**WHAT YOU HAVE TO DO:** Supply the number of lines in the data below that hold "modify", and let that number be the whole answer.

**DATASET ENTRIES:**
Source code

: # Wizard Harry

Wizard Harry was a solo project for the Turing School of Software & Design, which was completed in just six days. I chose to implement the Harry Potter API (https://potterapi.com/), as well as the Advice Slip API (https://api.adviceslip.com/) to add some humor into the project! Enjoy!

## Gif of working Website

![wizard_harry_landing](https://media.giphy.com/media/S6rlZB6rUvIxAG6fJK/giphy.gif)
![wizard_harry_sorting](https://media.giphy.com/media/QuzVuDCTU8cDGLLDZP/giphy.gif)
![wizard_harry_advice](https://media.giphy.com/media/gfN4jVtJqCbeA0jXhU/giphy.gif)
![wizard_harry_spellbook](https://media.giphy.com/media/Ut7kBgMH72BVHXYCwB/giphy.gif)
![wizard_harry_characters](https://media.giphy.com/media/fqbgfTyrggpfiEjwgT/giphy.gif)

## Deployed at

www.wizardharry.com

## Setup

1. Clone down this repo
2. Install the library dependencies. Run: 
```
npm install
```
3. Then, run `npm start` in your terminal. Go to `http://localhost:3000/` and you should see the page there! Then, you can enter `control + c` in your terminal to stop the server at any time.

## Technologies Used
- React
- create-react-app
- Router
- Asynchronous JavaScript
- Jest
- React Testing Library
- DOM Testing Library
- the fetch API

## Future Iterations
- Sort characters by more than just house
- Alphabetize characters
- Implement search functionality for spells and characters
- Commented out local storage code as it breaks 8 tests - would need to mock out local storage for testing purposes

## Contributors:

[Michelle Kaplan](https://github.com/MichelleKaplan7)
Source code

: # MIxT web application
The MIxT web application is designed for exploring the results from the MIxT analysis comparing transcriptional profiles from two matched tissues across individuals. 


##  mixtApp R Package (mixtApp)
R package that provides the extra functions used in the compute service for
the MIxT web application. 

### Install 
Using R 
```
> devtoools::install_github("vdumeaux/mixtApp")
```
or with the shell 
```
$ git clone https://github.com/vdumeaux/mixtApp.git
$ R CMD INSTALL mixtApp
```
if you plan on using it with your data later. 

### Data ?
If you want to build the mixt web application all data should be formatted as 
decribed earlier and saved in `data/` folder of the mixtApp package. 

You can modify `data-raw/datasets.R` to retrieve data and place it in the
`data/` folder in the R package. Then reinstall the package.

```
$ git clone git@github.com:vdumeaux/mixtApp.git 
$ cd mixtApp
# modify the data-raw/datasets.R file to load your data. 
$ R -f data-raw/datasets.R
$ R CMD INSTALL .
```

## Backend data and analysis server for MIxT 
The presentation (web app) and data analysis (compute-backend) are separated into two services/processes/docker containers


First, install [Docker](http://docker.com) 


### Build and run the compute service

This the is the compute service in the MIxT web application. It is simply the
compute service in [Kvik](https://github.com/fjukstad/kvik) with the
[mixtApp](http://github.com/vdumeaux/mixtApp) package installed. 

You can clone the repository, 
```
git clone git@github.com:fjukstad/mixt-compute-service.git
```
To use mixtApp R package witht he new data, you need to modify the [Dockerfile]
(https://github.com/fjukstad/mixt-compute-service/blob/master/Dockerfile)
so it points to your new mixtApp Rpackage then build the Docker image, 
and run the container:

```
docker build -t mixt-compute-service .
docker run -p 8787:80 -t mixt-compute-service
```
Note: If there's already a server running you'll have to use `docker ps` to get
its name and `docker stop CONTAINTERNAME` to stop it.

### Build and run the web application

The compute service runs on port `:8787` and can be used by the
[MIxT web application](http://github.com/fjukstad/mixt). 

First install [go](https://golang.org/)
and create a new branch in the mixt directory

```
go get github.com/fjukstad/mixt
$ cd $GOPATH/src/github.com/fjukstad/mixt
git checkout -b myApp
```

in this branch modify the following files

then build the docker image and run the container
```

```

**FINISHED TASK:** 4